Enter Andrew Young, the loyal lickspittle willing to fall on his sword by volunteering to claim that the child was his, which prompts a few moments of delight picturing how Mr. Young explained that baby’s existence to his own wife. Cue the pie in the face.
And best of all, this hugger-mugger traveling hide-the-baby Klown Karnival was financed by a loopy heiress, the fabulously wealthy “Bunny” Mellon, and a couple of Edward’s rich lawyer pals, all of whom thought nothing of dropping over a million smackaroonies just to keep this ridiculous production on the road.
And so it shambled on, wheels creaking, calliope booming, the dying wife raging, the whining mistress demanding shopping trips to Los Angeles, the golden coins pouring out of the purses and pockets of the Sugar Daddies and Sugar Mommy Mellon, while the baby-hiding aide stopped feeling the love and started sulking and plotting his own cover-his-ass revenge.

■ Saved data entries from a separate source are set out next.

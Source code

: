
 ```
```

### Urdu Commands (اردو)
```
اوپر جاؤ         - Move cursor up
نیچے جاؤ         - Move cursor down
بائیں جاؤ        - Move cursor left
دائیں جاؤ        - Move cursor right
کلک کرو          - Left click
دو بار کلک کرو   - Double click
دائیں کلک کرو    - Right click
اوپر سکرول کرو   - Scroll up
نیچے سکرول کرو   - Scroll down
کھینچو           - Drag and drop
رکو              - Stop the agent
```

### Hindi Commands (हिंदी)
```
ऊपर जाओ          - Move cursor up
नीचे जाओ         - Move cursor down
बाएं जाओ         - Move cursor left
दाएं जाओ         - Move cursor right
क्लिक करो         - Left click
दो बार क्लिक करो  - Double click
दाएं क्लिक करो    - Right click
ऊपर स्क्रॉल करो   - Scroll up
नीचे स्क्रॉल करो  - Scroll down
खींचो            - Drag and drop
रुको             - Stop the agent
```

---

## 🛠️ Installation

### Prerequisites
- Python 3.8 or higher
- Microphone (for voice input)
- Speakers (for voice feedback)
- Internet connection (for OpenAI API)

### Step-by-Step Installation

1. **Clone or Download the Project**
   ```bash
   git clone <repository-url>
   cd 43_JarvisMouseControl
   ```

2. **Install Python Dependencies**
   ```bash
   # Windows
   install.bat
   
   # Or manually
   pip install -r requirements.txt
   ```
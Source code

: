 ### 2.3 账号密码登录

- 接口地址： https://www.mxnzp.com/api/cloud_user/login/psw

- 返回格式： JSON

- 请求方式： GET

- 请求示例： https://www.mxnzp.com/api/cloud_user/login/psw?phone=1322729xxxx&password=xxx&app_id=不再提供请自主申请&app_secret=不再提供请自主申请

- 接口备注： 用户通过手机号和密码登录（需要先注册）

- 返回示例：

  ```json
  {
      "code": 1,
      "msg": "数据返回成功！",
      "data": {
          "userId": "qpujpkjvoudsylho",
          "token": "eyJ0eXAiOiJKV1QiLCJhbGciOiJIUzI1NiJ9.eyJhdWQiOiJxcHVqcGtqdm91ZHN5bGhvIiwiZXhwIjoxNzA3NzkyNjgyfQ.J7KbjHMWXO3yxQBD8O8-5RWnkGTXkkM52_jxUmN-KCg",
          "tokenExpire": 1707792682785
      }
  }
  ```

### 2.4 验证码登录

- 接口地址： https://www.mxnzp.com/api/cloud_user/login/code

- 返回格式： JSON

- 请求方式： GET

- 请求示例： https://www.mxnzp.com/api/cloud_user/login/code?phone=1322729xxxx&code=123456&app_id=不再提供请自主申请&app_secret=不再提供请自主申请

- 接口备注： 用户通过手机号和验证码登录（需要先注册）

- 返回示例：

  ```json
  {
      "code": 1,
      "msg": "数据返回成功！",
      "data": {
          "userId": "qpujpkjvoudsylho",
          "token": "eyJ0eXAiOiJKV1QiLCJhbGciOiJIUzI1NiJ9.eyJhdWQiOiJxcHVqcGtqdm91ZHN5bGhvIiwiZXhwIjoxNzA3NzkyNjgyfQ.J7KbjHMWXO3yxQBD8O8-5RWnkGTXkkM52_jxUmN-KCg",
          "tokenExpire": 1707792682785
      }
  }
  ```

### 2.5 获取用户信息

And above it all, the master juggler floated, the smiling, golden-haired Edwards. Campaigning for President, then, when that wasn’t working, maneuvering to cut a deal to become the Veep. No? Well how’s about giving me some kind of high-powered State Dept. office? Astonishing. Brazen. Shameless. Deluded. Oblivious.
Until the wheels came off.
And the wife died, and Edwards sought absolution from the obligatory TV confession – My bad. My bad. My maxima culpa bad -- followed by a trial for political corruption (all that nice Mellon money), where even more grisly, cringe-worthy details spilled out. And the poor jurors had to struggle with confusing, conflicting election laws filled to the Swiss-cheese brim with deliberately written convenient, wink-nudge loopholes.
All of which should elicit sympathy, perhaps some sorrow. A long face? I mean, how much more can one man be humiliated?
But there it is. That stubborn snicker.
In classic literature, the downfall of the tragic hero should inspire fear and pity. But this wasn’t tragedy, it was comeuppance. Somewhere along the way this sorry saga passed melodrama and fell onto the banana peel of not guilty on one charge and a mistrial on the other five.
That the DOJ wasted a dump-truck load of tax dollars on a political corruption case in the era of Citizens United and all our now-legal corrupt and corrupting Super PAC spending, well, that’s the biggest laugh of all.
Cue the Whoopee Cushion.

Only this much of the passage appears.